Stick to THIS issue, and maybe - just maybe - you'll end up learning something, for once.
For instance, homelessness: in the USA, "official" homeless people are estimated at about 800,000; that's about ten times as many as France, with a population only five times as large.
For instance, murder: in the USA, there are about 43 murders per million people per year; in France, 17; in Germany, 12.
For instance, teen pregnancy: in the USA, in 1998, there were close to 1,670 births from teenage mothers per million people, vs. about 352 in Germany and 297 in France. Oh but wait: maybe that's because those godless countries perform many more abortions, right?
WRONG. Abortions are about 4,095 per million people in the USA, vs. 2,656 per million in France and 1,188 in Germany.
Looks like your arguments have the consistency of whipped cream, Cal.

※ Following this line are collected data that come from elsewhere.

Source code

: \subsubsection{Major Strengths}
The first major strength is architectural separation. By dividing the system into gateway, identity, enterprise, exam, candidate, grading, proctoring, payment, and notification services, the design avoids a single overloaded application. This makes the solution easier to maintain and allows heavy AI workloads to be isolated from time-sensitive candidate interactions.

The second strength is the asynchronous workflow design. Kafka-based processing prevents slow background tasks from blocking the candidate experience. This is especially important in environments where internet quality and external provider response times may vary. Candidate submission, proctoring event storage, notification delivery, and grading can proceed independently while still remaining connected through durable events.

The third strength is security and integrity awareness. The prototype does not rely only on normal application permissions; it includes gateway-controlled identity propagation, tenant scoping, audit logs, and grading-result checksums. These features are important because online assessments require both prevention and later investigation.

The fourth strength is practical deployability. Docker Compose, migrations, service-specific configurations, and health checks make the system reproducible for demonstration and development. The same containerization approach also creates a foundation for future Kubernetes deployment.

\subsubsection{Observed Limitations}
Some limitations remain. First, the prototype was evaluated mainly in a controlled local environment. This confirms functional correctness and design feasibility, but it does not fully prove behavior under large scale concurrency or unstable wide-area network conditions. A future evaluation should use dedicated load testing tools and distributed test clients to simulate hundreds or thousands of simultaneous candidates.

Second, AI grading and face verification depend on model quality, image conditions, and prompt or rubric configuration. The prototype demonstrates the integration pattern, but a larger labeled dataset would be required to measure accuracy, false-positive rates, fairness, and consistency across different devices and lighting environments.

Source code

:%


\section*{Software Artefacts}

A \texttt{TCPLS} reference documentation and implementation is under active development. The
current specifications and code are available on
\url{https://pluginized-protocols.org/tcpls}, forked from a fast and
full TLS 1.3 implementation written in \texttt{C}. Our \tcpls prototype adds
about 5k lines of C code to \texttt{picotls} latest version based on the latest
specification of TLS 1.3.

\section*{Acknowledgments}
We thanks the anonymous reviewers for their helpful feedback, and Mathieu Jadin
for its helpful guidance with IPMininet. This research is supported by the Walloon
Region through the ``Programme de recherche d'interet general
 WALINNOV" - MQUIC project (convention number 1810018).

P.S.: Israeli soldiers (presumably Jews) are ejecting Israeli citizens (presumably Jews) from houses built in illegal settlements. I don't see why you mention their religion; it seems totally irrelevant to the situation. I hope that the State of Israel will be lenient and help these lawbreakers regain their footing and have a fresh start elsewhere. Does that answer your question?
fcd,
ReplyDeleteThe Muslim population in France does not like how it is treated there either. Can both the French and the Jews be wrong all at the the same time?
Maybe the French are "lawbreakers" too...
"There are now 4.9m immigrants in France and the French Muslim population is estimated to be the largest in western Europe.
Many live in the suburbs in low-standard social housing, often in tower blocks known as HLMs.
Unemployment is high among these communities and crime is a problem on the estates.
In many cases the most disaffected people are the second or third generation immigrants who were born in France.
Burnt-out car in Clichy-sous-Bois - October 2005
Riots in 2005 highlighted the deep discontent of a disaffected youth
A series of riots began in the Parisian suburb of Clichy-sous-Bois in October 2005, following the deaths of two teenagers attempting to hide from police.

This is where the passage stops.